Das OLG Köln war zwar der Ansicht, dass der Abgemahnte zwar zumindest auch als Störer hafte - er war nicht da, jedoch hatte er die Unterlassungserklärung NACH dem Erhalt der einstweiligen Verfügung sofort abgegeben - , jedoch sei die Kostenlast NICHT gerechtfertigt! Zwar wurde ihm eine Unterlassungserklärung zur Vermeidung eines kostenträchtigen Prozesses mit dem Abmahnungsschreiben vorgelegt, jedoch würde eine solche, wenn sie den gesamten urheberrechtlichen Bestand des Abmahners umfasse, viel zu weit gefasst sein. Der Abgemahnte würde so von der Abgabe der Unterlassungserklärung abgehalten, da die zu weit gefasste Unterlassungsforderung ihn abschrecke.  
"Diese Grundsätze können auf die Abmahnung, die gegenüber einem nicht geschäftslich handelnden Rechtverletzer ausgesprochen wird, nicht uneingeschränkt angewandt werden. Auch eine im gewerblichen Bereich ausgesprochene Abmahnung darf sich nicht darauf beschränken, eine Rechtsverletzung aufzuzeigen. Die Abmahnung soll dem Schuldner einen Weg weisen, den Gläubiger ohne Inanspruchnahme der Gerichte klaglos zu stellen. (...) Zu diesem Zweck ist es im geschäftlichen Verkehr ausreichend, aber auch erforderlich, dass die Abmahnung die Aufforderung zur Abgabe einer Unterwerfungserklärung enthält. (...) Was einem Verbraucher gegenüber erforderlich ist, um ihm den Weg zur Vermeidung einer gerichtlichen Inanspruchnahme zu weisen, kann nicht nach denselben Grundsätzen beurteilt werden. Insoweit ist jedenfalls von einem gewerblich tätigen und rechtlich beratenen Gläubiger zu verlangen, dass er dem Schuldner keine Hinweise erteilt, die den Schuldner von der Anerkennung des Anspruchs abhalten können. Geschieht dies gleichwohl, kann der Gläubiger - nach objektiven Maßstäben- aus einer unterbliebenen Reaktion des Schuldners auf die Abmahnung nicht schließen, dass eine gerichtliche Inanspruchnahme erforderlich ist. Der Senat verkennt nicht, dass diese Einschätzung bisher - wie die Antragstellerin dargelegt hat- in der Literatur nicht vertreten worden ist. Es lässt sich den angeführten Literaturnachweisen jedoch nicht entnehmen, dass diese sich mit den hier gegebenen Besodnerheiten auseinandergesetzt haben.
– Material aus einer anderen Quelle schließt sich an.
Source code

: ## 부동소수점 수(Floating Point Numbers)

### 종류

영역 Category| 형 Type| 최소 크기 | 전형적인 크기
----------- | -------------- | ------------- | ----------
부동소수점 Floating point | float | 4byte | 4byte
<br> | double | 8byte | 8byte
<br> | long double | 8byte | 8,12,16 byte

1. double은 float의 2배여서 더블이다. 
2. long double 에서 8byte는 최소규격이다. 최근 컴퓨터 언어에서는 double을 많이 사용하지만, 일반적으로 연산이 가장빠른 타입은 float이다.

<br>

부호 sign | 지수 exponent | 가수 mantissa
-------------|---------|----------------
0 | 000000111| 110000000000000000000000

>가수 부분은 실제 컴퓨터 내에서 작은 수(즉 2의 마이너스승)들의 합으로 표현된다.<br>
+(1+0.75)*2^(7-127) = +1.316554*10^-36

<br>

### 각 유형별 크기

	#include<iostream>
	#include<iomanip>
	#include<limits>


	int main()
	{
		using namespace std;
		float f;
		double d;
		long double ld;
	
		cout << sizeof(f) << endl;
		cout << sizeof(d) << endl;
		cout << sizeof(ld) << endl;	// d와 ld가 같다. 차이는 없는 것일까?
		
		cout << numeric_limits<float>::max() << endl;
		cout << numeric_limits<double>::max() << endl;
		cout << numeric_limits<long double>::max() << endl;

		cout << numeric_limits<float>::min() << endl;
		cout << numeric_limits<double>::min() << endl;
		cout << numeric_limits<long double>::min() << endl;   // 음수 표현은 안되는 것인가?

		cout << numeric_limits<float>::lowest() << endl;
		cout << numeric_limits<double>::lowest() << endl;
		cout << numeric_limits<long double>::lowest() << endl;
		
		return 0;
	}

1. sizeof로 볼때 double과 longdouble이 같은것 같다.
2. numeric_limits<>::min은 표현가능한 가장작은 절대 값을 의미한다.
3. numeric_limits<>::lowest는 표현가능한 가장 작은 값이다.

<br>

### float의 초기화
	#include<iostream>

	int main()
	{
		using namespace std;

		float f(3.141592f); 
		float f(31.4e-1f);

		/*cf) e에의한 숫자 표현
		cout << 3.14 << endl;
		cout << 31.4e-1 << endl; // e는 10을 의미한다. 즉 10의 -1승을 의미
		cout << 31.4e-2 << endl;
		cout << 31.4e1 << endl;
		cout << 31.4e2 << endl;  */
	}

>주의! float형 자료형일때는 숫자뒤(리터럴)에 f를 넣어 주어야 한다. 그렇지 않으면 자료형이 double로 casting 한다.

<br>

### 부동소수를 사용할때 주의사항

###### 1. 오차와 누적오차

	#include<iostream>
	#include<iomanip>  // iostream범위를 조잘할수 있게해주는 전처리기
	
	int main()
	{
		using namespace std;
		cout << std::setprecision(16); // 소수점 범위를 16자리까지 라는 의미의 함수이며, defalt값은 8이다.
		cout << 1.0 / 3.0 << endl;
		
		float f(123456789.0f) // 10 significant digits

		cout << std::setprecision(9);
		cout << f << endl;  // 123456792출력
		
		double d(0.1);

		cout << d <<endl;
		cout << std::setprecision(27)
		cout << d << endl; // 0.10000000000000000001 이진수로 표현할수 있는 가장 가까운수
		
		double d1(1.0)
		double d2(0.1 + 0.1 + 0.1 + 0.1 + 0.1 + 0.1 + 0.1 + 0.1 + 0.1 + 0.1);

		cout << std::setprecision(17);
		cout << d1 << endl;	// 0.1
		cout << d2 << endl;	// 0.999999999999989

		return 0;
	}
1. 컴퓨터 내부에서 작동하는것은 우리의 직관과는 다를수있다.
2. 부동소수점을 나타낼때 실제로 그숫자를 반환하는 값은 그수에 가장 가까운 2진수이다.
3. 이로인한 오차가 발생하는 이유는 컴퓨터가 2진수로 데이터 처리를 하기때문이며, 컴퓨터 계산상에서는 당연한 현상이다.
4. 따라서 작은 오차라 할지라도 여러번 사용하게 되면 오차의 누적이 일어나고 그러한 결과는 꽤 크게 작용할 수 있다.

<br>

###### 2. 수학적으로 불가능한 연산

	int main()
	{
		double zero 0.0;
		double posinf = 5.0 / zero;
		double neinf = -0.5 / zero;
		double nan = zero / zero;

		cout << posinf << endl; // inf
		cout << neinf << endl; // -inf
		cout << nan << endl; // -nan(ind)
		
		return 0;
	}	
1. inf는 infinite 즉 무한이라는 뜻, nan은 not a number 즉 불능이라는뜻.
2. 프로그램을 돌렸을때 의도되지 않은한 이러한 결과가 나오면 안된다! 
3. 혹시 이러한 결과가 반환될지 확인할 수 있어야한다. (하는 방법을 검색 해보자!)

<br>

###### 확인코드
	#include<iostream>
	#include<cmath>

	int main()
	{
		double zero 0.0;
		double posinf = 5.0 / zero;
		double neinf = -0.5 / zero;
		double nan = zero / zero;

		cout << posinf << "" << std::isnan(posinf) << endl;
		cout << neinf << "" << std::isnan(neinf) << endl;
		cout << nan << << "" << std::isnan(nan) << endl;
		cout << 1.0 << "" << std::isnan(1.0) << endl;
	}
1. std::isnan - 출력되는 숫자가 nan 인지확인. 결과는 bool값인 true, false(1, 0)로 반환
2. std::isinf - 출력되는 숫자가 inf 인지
Dass Privatpersonen wegen Urheberrechtsverletzungen in Anspruch genommen werden , kommt nämlich erst in jüngerer Zeit in einem früherkaum vorstellbaren Umfang vor.
  Das Oberlandesgericht Köln hat damit ganz deutlich gesagt, dass ein abgemahnter Verbraucher ganz anders zu betrachten ist, als ein Gewerbetreibender. Dadurch, dass die Gegenseite ihn durch die viel zu weit gefasste Unterlassungserklärung von der Abgabe dieser abgehalten habe, sei es nicht gerechtfertigt, ihm nun daher die Kosten aufzuerlegen. Im Ergebnis eine Entscheidung, welche sehr zu begrüßen ist, da der Laie endlich - obwohl er immer als "gewerblich handelnd" nach ständiger Rechtsprechung in Filesharingsachen behandelt wurde und wird - auch nach seinem Kenntnisstand beurteilt und endlich differenziert wurde. Schließlich wird auch aufgrund dieser "Gewerblichkeit" die Anwendung des § 97 a Abs. 2 UrhG mit der Folge der Kostendeckelung der gegnerischen Anwaltskosten auf 100,00 Euro von der Rechtsprechung nach wie vor abgelehnt. Es bleibt zu hoffen, dass eine solche Differenzierung auch bezüglich der Abmahnungskosten nach § 97 a Abs. 2 UrhG bald stattfindet. Vorsicht: DIESE ENTSCHEIDUNG heißt jedoch nicht, dass der Laie nicht mehr die Kosten der Abmahnungen zu tragen hat oder vielmehr, dass er IMMER im Nachhinein erst die Unterlassungserklärung abgeben kann! Grundsätzlich gilt bei Erhalt einer Abmahnung: Sofort vom Anwalt prüfen lassen, ob die Unterlassungserklärung zurecht gefordert wird und inwieweit diese abgegeben werden muss - die Modifizierung ist grundsätzlich möglich, sollte aber auf jeden Fall nur durch einen Fachmann vorgenommen werden, um sich keine Ansprüche abzuschneiden oder Anerkenntnisse zu machen bzw. Verpflichtungen einzugehen, die man nicht machen / eingehen müsste! Der Gang zum Anwalt zur Überprüfung der Unterlassungserklärung ist nach wie vor der einzige Weg, auf der rechtlich sicheren Seite zu sein.